━━━ Input material

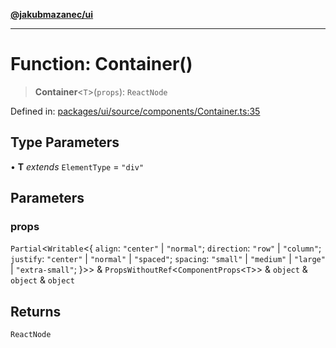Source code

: [**@jakubmazanec/ui**](../README.md)

---

# Function: Container()

> **Container**\<`T`\>(`props`): `ReactNode`

Defined in:
[packages/ui/source/components/Container.ts:35](https://github.com/jakubmazanec/tools/blob/797379ce98752dc838b82c8398e04d90c58ce9e7/packages/ui/source/components/Container.ts#L35)

## Type Parameters

• **T** _extends_ `ElementType` = `"div"`

## Parameters

### props

`Partial`\<`Writable`\<\{ `align`: `"center"` \| `"normal"`; `direction`: `"row"` \| `"column"`;
`justify`: `"center"` \| `"normal"` \| `"spaced"`; `spacing`: `"small"` \| `"medium"` \| `"large"`
\| `"extra-small"`; \}\>\> & `PropsWithoutRef`\<`ComponentProps`\<`T`\>\> & `object` & `object` &
`object`

## Returns

`ReactNode`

━━━━━━

- _Exercise prompt_: Find the word "center" in the records, and report each line that has it.

- _Written solution_:
`Partial`\<`Writable`\<\{ `align`: `"center"` \| `"normal"`; `direction`: `"row"` \| `"column"`;
`justify`: `"center"` \| `"normal"` \| `"spaced"`; `spacing`: `"small"` \| `"medium"` \| `"large"`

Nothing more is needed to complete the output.